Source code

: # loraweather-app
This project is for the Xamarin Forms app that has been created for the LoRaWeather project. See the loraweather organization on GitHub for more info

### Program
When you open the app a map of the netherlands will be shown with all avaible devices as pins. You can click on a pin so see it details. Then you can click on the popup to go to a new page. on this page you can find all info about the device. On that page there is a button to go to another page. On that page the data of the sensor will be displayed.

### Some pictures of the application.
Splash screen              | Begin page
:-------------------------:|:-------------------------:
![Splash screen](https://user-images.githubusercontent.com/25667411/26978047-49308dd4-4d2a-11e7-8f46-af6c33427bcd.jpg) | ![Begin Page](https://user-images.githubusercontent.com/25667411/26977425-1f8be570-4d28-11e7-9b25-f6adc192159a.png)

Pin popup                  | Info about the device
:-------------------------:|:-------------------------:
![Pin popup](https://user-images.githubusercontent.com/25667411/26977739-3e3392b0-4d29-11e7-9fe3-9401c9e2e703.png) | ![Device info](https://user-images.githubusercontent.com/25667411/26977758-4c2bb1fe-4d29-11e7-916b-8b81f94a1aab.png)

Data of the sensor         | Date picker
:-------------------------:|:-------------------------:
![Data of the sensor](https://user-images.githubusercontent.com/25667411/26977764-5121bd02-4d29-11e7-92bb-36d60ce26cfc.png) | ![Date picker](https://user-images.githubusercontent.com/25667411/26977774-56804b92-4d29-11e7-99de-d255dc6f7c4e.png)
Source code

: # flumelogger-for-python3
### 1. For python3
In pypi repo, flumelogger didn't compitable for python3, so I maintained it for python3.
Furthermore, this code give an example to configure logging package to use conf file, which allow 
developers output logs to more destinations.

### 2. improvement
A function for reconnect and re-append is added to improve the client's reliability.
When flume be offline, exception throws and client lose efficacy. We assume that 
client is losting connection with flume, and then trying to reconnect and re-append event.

□ □ □

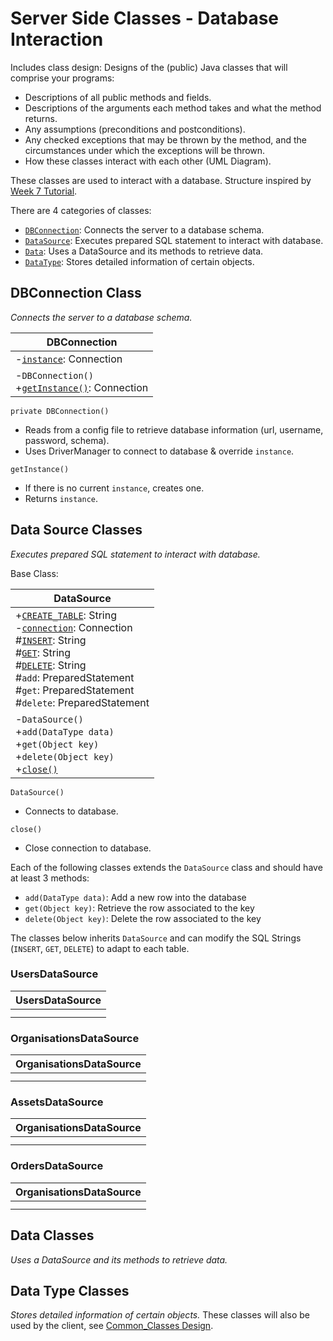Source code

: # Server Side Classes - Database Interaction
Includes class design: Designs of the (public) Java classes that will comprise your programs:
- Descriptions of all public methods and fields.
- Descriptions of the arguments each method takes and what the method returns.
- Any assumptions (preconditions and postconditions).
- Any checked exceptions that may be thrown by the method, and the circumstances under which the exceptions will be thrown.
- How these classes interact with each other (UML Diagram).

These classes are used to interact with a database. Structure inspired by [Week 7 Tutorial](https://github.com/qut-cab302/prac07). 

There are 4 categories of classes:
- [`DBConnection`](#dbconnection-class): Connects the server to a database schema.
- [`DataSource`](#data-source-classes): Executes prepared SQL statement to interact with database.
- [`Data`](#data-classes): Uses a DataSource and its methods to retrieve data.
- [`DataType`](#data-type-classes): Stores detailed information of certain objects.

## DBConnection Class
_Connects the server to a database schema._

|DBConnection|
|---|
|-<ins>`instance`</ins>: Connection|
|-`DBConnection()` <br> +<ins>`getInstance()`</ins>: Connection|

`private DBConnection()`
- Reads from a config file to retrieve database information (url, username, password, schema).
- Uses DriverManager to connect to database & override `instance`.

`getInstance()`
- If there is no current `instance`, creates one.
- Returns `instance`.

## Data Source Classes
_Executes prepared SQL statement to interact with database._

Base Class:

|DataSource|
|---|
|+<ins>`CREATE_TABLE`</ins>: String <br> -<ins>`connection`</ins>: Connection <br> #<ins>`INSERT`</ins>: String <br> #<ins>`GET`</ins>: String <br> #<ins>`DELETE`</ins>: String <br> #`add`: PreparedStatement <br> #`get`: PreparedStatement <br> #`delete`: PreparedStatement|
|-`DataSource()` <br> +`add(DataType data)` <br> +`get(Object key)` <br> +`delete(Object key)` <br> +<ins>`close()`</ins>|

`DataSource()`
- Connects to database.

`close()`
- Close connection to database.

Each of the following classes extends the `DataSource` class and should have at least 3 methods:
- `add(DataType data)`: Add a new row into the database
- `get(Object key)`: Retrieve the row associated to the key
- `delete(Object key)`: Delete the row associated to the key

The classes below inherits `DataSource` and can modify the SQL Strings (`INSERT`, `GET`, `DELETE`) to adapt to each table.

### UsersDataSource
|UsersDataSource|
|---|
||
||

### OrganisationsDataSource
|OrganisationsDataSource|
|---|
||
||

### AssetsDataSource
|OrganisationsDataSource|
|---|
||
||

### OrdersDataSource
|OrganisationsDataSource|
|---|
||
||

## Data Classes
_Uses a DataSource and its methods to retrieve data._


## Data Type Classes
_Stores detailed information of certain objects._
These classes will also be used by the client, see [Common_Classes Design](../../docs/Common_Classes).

□ □ □

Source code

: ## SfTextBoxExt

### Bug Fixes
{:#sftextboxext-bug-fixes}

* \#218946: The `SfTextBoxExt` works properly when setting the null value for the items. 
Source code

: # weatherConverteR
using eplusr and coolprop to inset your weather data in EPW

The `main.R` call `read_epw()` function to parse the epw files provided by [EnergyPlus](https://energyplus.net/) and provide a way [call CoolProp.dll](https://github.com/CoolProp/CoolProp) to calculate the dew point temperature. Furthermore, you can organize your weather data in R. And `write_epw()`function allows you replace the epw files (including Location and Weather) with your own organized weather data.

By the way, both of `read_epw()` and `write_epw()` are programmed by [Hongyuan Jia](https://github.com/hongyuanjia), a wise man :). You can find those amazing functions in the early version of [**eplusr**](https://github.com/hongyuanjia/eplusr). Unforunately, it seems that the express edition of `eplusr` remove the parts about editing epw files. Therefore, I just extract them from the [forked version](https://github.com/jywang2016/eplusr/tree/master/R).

□ □ □

## ACTION ITEM
When every line of the listing has been checked for the string "about", give only the number of lines that contain it.

## RESPONSE
3